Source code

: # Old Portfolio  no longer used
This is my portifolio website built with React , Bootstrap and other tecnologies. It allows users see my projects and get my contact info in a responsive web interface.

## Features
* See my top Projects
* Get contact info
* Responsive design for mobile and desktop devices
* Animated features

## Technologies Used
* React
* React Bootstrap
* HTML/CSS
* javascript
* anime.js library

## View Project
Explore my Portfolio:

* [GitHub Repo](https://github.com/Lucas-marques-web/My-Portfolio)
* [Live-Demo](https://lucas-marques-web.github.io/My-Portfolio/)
--------------------------------------------------
Reproduce, exactly, all the lines shown above.

Source code

: # Old Portfolio  no longer used
This is my portifolio website built with React , Bootstrap and other tecnologies. It allows users see my projects and get my contact info in a responsive web interface.

## Features
* See my top Projects
* Get contact info
* Responsive design for mobile and desktop devices
* Animated features

## Technologies Used
* React
* React Bootstrap
* HTML/CSS
* javascript
* anime.js library

## View Project
Explore my Portfolio:

* [GitHub Repo](https://github.com/Lucas-marques-web/My-Portfolio)
* [Live-Demo](https://lucas-marques-web.github.io/My-Portfolio/)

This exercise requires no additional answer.